Shanna Lennon

International Day of Happiness

In 2011, the UN General Assembly adopted a resolution which recognised happiness as a “fundamental human goal.” The following year the International Day of Happiness was born and from 2013 onwards it’s been celebrated every year on the 20th March.

Unsurprisingly it’s got us all talking about how we can be happier, individually and as a society

This year the UK has been ranked 19th with countries such as the US, Germany, Ireland and Israel ranking higher. The author of the World Happiness Report, Jeffrey Sachs commented that “The predominant political discourse in the United States is aimed at raising economic growth, with the goal of restoring the American Dream and the happiness that is supposed to accompany it. But the data show conclusively that this is the wrong approach.”

The report highlights that much more research is needed to understand the interplay of factors that determine the social foundations of happiness and consider alternative ways of improving those foundations. Here at Common Cause Foundation we know that values are crucial to the well-being of society and influence wellbeing, civic engagement and peoples feelings of social alienation.

Values are the guiding principles we hold in life, most people hold compassionate values to be most important, these are values such as broadmindedness, social justice, helpfulness, forgiveness and love. When these values are ‘engaged,’ brought to mind by certain communications or experiences, this tends to affect our attitudes and behaviours in positive pro-social ways. For instance, we are more likely to respond positively to requests for help or donations.[1]

Unfortunately there is a disparity between the values that people themselves prioritise and the values they believe their fellow citizens hold to be most important. Most people believe that others care most about self-enhancement values such as wealth, social status, dominance and popularity. It’s not difficult in the current climate to think of examples of why people may believe this to be true.

When we’re talking about happiness this perceptions gap becomes more than just interesting – it becomes crucial to our understanding of happiness.
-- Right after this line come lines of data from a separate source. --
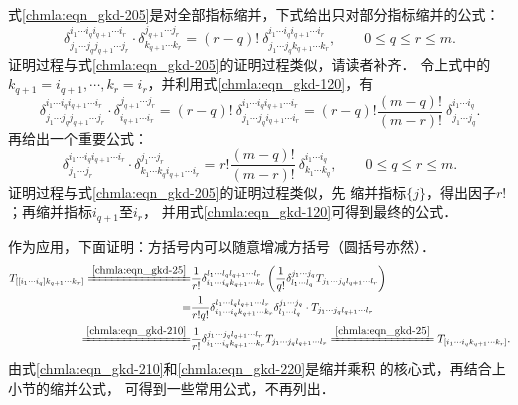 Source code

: 式\eqref{chmla:eqn_gkd-205}是对全部指标缩并，下式给出只对部分指标缩并的公式：
\begin{equation}\label{chmla:eqn_gkd-210}
    \delta_{j_1 \cdots j_q j_{q+1}\cdots j_r}^{i_1 \cdots i_q i_{q+1}\cdots i_r}
    \cdot \delta_{k_{q+1} \cdots k_r}^{j_{q+1} \cdots j_r}
    =(r-q)! \ \delta_{j_1 \cdots j_q k_{q+1}\cdots k_r}^{i_1 \cdots i_q i_{q+1}\cdots i_r} ,
    \qquad 0 \leqslant q \leqslant r \leqslant m .
\end{equation}
证明过程与式\eqref{chmla:eqn_gkd-205}的证明过程类似，请读者补齐．
令上式中的$k_{q+1}=i_{q+1},\cdots, k_r=i_r$，并利用式\eqref{chmla:eqn_gkd-120}，有
\begin{equation}\label{chmla:eqn_gkd-215}
    \delta_{j_1 \cdots j_q j_{q+1}\cdots j_r}^{i_1 \cdots i_q i_{q+1}\cdots i_r}
    \cdot \delta_{i_{q+1} \cdots i_r}^{j_{q+1} \cdots j_r}
    =(r-q)! \ \delta_{j_1 \cdots j_q i_{q+1}\cdots i_r}^{i_1 \cdots i_q i_{q+1}\cdots i_r}
    =(r-q)! \frac{(m-q)!}{(m-r)!}  \ \delta_{j_1 \cdots j_q}^{i_1 \cdots i_q} .
\end{equation}
再给出一个重要公式：
\begin{equation}\label{chmla:eqn_gkd-220}
    \delta_{j_1 \cdots j_r}^{i_1 \cdots i_q i_{q+1}\cdots i_r}
    \cdot \delta_{k_{1}\cdots k_q i_{q+1} \cdots i_r}^{j_1  \cdots j_r}
    =r! \frac{(m-q)!}{(m-r)!}  \ \delta_{k_1 \cdots k_q}^{i_1 \cdots i_q} ,
    \qquad 0 \leqslant q \leqslant r \leqslant m .
\end{equation}
证明过程与式\eqref{chmla:eqn_gkd-205}的证明过程类似，先
缩并指标$\{j\}$，得出因子$r!$；再缩并指标$i_{q+1}$至$i_r$，
并用式\eqref{chmla:eqn_gkd-120}可得到最终的公式．


作为应用，下面证明：方括号内可以随意增减方括号（圆括号亦然）．
\begin{align*}
    T_{[[i_1 \cdots i_q] k_{q+1}\cdots k_{r}]} \xlongequal{\ref{chmla:eqn_gkd-25}}&
    \frac{1}{r!}    \delta_{i_1 \cdots i_q k_{q+1}\cdots k_{r} }^{l_1 \cdots l_q l_{q+1}\cdots l_r}
      \left( \frac{1}{q!}\delta_{l_1 \cdots l_q}^{j_1 \cdots j_q}
      T_{j_1 \cdots j_q l_{q+1}\cdots l_{r}}\right)   \\
     =&\frac{1}{r! q!}    \delta_{i_1 \cdots i_q k_{q+1}\cdots k_{r} }^{l_1 \cdots l_q l_{q+1}\cdots l_r}
    \delta_{l_1 \cdots l_q}^{j_1 \cdots j_q} \cdot  T_{j_1 \cdots j_q l_{q+1}\cdots l_{r}}  \\
    \xlongequal{\ref{chmla:eqn_gkd-210}}&
    \frac{1}{r!}  \delta_{i_1 \cdots i_q k_{q+1}\cdots k_{r} }^{j_1 \cdots j_q l_{q+1}\cdots l_r}
    T_{j_1 \cdots j_q l_{q+1}\cdots l_{r}} 
    \xlongequal{\ref{chmla:eqn_gkd-25}}     T_{[i_1 \cdots i_q k_{q+1}\cdots k_{r}]} .
\end{align*}
由式\eqref{chmla:eqn_gkd-210}和\eqref{chmla:eqn_gkd-220}是缩并乘积
的核心式，再结合上小节的缩并公式，
可得到一些常用公式，不再列出．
The more we underestimate the importance that others place on compassionate values, the less inclined we are to volunteer, the less responsible we feel for our communities, and the more socially alienated we are likely to feel. This suggests that this perceptions gap could be in part responsible for our constant search for happiness.
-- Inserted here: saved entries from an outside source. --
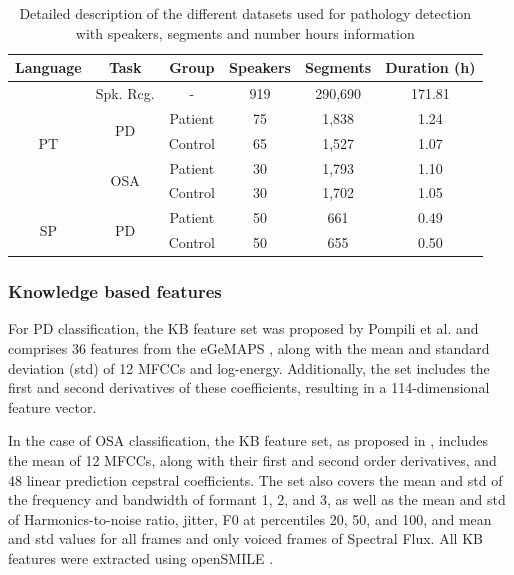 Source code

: \begin{table}[h]
  \centering
  \begin{tabular}{cccccc}
  \hline
  Language & Task & Group & Speakers & Segments & Duration (h) \\
    \hline
  \multirow{5}{*}{PT} & Spk. Rcg. & - & 919 & 290,690 & 171.81  \\ \cline{2-6}
  & \multirow{2}{*}{PD} & Patient & 75 & 1,838 & 1.24 \\
  & & Control & 65 & 1,527 & 1.07 \\ \cline{2-6}
  & \multirow{2}{*}{OSA} & Patient & 30 & 1,793 & 1.10 \\
  &  & Control & 30 & 1,702 & 1.05 \\
  \hline
  \multirow{2}{*}{SP} & \multirow{2}{*}{PD} & Patient & 50 & 661 & 0.49 \\
  & & Control & 50 & 655 & 0.50 \\

  \hline
  \end{tabular}
  \caption{Detailed description of the different datasets used for pathology detection with speakers, segments and number hours information}
  \label{tab:xvect_data}
  \end{table}
  

\subsubsection{Knowledge based features}
For \ac{PD} classification, the \ac{KB} feature set was proposed by Pompili et al. \cite{pompili2017automatic} and comprises 36 features from the eGeMAPS \cite{eyben2015geneva}, along with the mean and standard deviation (std) of 12 \acp{MFCC} and log-energy. Additionally, the set includes the first and second derivatives of these coefficients, resulting in a 114-dimensional feature vector.

In the case of \ac{OSA} classification, the \ac{KB} feature set, as proposed in \cite{botelho2019speech}, includes the mean of 12 \acp{MFCC}, along with their first and second order derivatives, and 48 linear prediction cepstral coefficients. The set also covers the mean and std of the frequency and bandwidth of formant 1, 2, and 3, as well as the mean and std of Harmonics-to-noise ratio, jitter, F0 at percentiles 20, 50, and 100, and mean and std values for all frames and only voiced frames of Spectral Flux. All \ac{KB} features were extracted using openSMILE \cite{eyben2013recent}.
The report concludes that ‘changing the focus from the material to the social foundations of happiness will improve the rate at which lives can be sustainably improved for all, throughout the world and across generations.’

The work of Tim Kasser, professor of psychology at Knox College (Illinois) and a great help in developing the Common Cause work, agrees with this conclusion.

Tim discusses how America’s culture of consumerism undermines our well-being. When people buy into the ever-present marketing messages that “the good life” is “the goods life,” they not only use up Earth’s limited resources, but they are less happy and less inclined toward helping others.

Our social institutions have a part to play in this. Most people said that schools universities, the media, businesses, government and cultural institutions do little to encourage compassionate values. By working to stimulate and engage compassionate values of the communities and audiences they engage with, these institutions can work together to counteract this misconception. Ultimately helping to create a society that is more aware of what they have in common, come to rely on their fellow citizens and be more civically active, connected to their community, less socially isolated and ultimately… happier.

Check out how Common Cause Foundation are working with Manchester Museum and the work that’s already under-way there.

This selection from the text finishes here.